O delegado consentiu e combinamos que ela retornará outro dia, para ser ouvida de forma mais atenta e completa”, comentou a advogada Mayara Portela.
A advogada ressaltou que os ataques pelas redes sociais são considerados crimes e existe legislação que prevê punições.
As investigações devem prosseguir, com o intuito de identificar o responsável pelas mensagens, por meio do número de telefone utilizado.
Relembre o caso Funcionária de restaurante denuncia racismo e lesbofobia em mensagens de cliente: ‘hambúrguer poderia ser feito por outra pessoa?’ Arquivo Pessoal Joelma Figueiredo, de 23 anos, trabalha como chapeira em um restaurante de Parnaíba.
No dia 12 de março deste ano, a jovem denunciou ter sido vítima de racismo e lesbofobia após um cliente recusar, por mensagens, um pedido preparado pela mulher negra e lésbica.
“Desculpe a pergunta, mas meu hambúrguer poderia ser feito por outra pessoa? Lanchei aí na quarta-feira e vi que meu hambúrguer foi feito por uma pessoa que não é do meu agrado.
Ela é lésbica e negra, entenda meu lado.
A imagem de vocês em primeiro lugar”, diz o cliente em mensagens.
Ao g1, a vítima relatou que outra funcionária estava responsável pelo atendimento de clientes nas redes sociais.

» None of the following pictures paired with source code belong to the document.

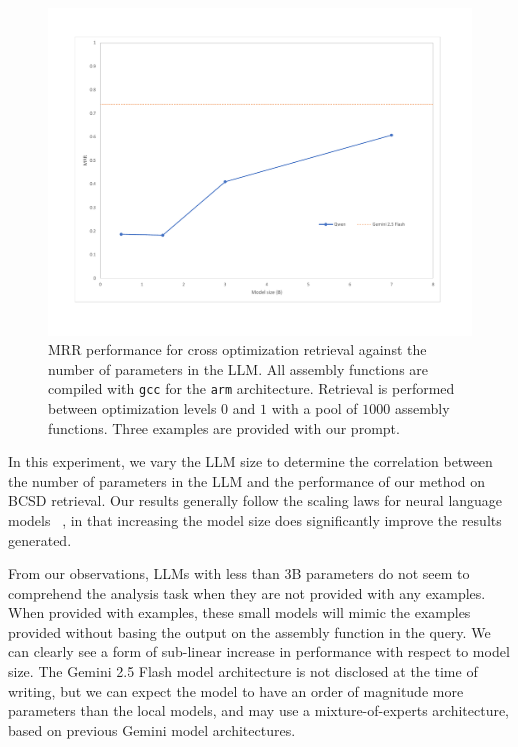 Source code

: \begin{figure}
\centerline{\includegraphics[width=\linewidth]{size-ablation}}
\caption{MRR performance for cross optimization retrieval against the number of parameters in the LLM. All assembly functions are compiled
with \texttt{gcc} for the \texttt{arm} architecture. Retrieval is performed between optimization levels \(0\) and \(1\) with a pool of \(1000\) assembly functions.
Three examples are provided with our prompt.}
\label{size-abl}
\end{figure}

In this experiment, we vary the LLM size to determine the correlation between the number of parameters in the LLM and the performance
of our method on BCSD retrieval. Our results generally follow the scaling laws for neural language models ~\cite{scaling-laws}, in that increasing
the model size does significantly improve the results generated.

From our observations, LLMs with less than \(3\)B parameters do not seem to comprehend the analysis task when
they are not provided with any examples. When provided with examples, these small models will mimic the examples provided without basing the
output on the assembly function in the query. We can clearly see a form of sub-linear increase in performance with respect to model size.
The Gemini 2.5 Flash model architecture is not disclosed at the time of writing, but we can expect the model to have an order
of magnitude more parameters than the local models, and may use a mixture-of-experts architecture, based on previous Gemini model architectures.

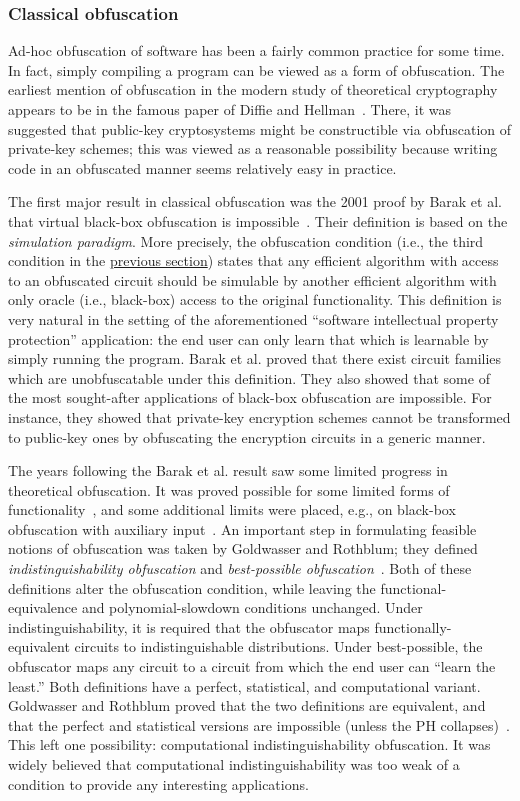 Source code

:\documentclass[envcountsame]{llncs}
\numberwithin{equation}{section}
\newcommand{\expreft}[2]{\texorpdfstring{\hyperref[#2]{#1}}{#1}}
\begin{document}
\subsubsection{Classical obfuscation} 

Ad-hoc obfuscation of software has been a fairly common practice for some time. In fact, simply compiling a program can be viewed as a form of obfuscation.  The earliest mention of obfuscation in the modern study of theoretical cryptography appears to be in the famous paper of Diffie and Hellman~\cite{DH76}. There, it was suggested that public-key cryptosystems might be constructible via obfuscation of private-key schemes; this was viewed as a reasonable possibility because writing code in an obfuscated manner seems relatively easy in practice. 

The first major result in classical obfuscation was the 2001 proof by Barak et al. that virtual black-box obfuscation is impossible~\cite{BGIRSVY01, BGIRSVY12}. Their definition is based on the \emph{simulation paradigm}. More precisely, the obfuscation condition (i.e., the third condition in the \expreft{previous section}{def:obf-informal}) states that any efficient algorithm with access to an obfuscated circuit should be simulable by another efficient algorithm with only oracle (i.e., black-box) access to the original functionality. This definition is very natural in the setting of the aforementioned ``software intellectual property protection'' application: the end user can only learn that which is learnable by simply running the program. Barak et al. proved that  there exist circuit families which are unobfuscatable under this definition. They also showed that some of the most sought-after applications of black-box obfuscation are impossible. For instance, they showed that private-key encryption schemes cannot be transformed to public-key ones by obfuscating the encryption circuits in a generic manner.

The years following the Barak et al. result saw some limited progress in theoretical obfuscation. It was proved possible for some limited forms of functionality~\cite{CD08, Wee05}, and some additional limits were placed, e.g., on black-box obfuscation with auxiliary input~\cite{GK05}. An important step in formulating feasible notions of obfuscation was taken by Goldwasser and Rothblum; they defined \emph{indistinguishability obfuscation} and \emph{best-possible obfuscation}~\cite{GR07}. Both of these definitions alter the obfuscation condition, while leaving the functional-equivalence and polynomial-slowdown conditions unchanged. Under indistinguishability, it is required that the obfuscator maps functionally-equivalent circuits to indistinguishable distributions. Under best-possible, the obfuscator maps any circuit to a circuit from which the end user can ``learn the least.'' Both definitions have a perfect, statistical, and computational variant. Goldwasser and Rothblum proved that the two definitions are equivalent, and that the perfect and statistical versions are impossible (unless the PH collapses)~\cite{GR07}. This left one possibility: computational indistinguishability obfuscation. It was widely believed that computational indistinguishability was too weak of a condition to provide any interesting applications.
\end{document}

Ao receber as mensagens ofensivas, a mulher alertou Joelma, que acompanhou o restante da conversa.
“Tipo de clientes como você não fazemos a mínima questão em nosso estabelecimento.
Que o senhor fique sabendo que a ‘negra e lésbica’ é a melhor chapeira da cidade.

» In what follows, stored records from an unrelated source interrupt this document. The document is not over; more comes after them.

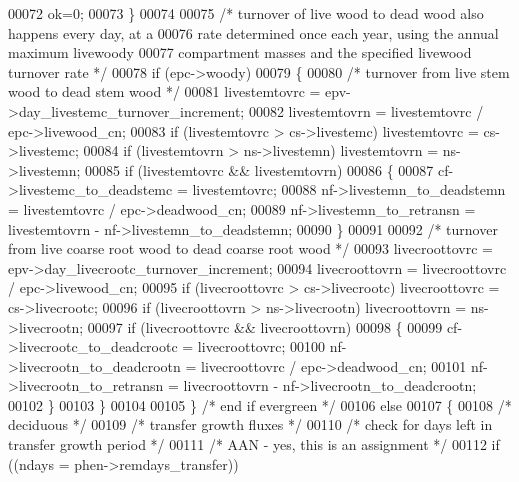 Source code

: \begin{DoxyCode}
00072             ok=0;
00073         \}
00074         
00075         \textcolor{comment}{/* turnover of live wood to dead wood also happens every day, at a}
00076 \textcolor{comment}{        rate determined once each year, using the annual maximum livewoody}
00077 \textcolor{comment}{        compartment masses and the specified livewood turnover rate */}
00078         \textcolor{keywordflow}{if} (epc->woody)
00079         \{
00080             \textcolor{comment}{/* turnover from live stem wood to dead stem wood */}
00081             livestemtovrc = epv->day\_livestemc\_turnover\_increment;
00082             livestemtovrn = livestemtovrc / epc->livewood\_cn;
00083             \textcolor{keywordflow}{if} (livestemtovrc > cs->livestemc) livestemtovrc = cs->livestemc;
00084             \textcolor{keywordflow}{if} (livestemtovrn > ns->livestemn) livestemtovrn = ns->livestemn;
00085             \textcolor{keywordflow}{if} (livestemtovrc && livestemtovrn)
00086             \{
00087                 cf->livestemc\_to\_deadstemc = livestemtovrc;
00088                 nf->livestemn\_to\_deadstemn = livestemtovrc / epc->deadwood\_cn;
00089                 nf->livestemn\_to\_retransn = livestemtovrn - nf->livestemn\_to\_deadstemn;
00090             \}
00091 
00092             \textcolor{comment}{/* turnover from live coarse root wood to dead coarse root wood */}
00093             livecroottovrc = epv->day\_livecrootc\_turnover\_increment;
00094             livecroottovrn = livecroottovrc / epc->livewood\_cn;
00095             \textcolor{keywordflow}{if} (livecroottovrc > cs->livecrootc) livecroottovrc = cs->livecrootc;
00096             \textcolor{keywordflow}{if} (livecroottovrn > ns->livecrootn) livecroottovrn = ns->livecrootn;
00097             \textcolor{keywordflow}{if} (livecroottovrc && livecroottovrn)
00098             \{
00099                 cf->livecrootc\_to\_deadcrootc = livecroottovrc;
00100                 nf->livecrootn\_to\_deadcrootn = livecroottovrc / epc->deadwood\_cn;
00101                 nf->livecrootn\_to\_retransn = livecroottovrn - nf->livecrootn\_to\_deadcrootn;
00102             \}
00103         \}
00104         
00105     \} \textcolor{comment}{/* end if evergreen */}
00106     \textcolor{keywordflow}{else}
00107     \{
00108         \textcolor{comment}{/* deciduous */}
00109         \textcolor{comment}{/* transfer growth fluxes */}
00110         \textcolor{comment}{/* check for days left in transfer growth period */}
00111         \textcolor{comment}{/* AAN - yes, this is an assignment */}
00112         \textcolor{keywordflow}{if} ((ndays = phen->remdays\_transfer))

\end{DoxyCode}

Vamos na delegacia registrar um B.
O.
[boletim de ocorrência] contra você”, respondeu a atendente.
Funcionária de restaurante denuncia racismo e lesbofobia em mensagens de cliente: ‘meu hambúrguer poderia ser feito por outra pessoa?’ Arquivo Pessoal “Eu sei, mas sou cliente e devo dar minha opinião e sou sim preconceituoso e racista.
E acho que vocês não deviam botar esse tipo de gente pra trabalhar”, continuou o homem.
A equipe utilizou as redes sociais da hamburgueria para denunciar a situação.
As mensagens repercutiram nas redes sociais e causaram revolta em alguns internautas.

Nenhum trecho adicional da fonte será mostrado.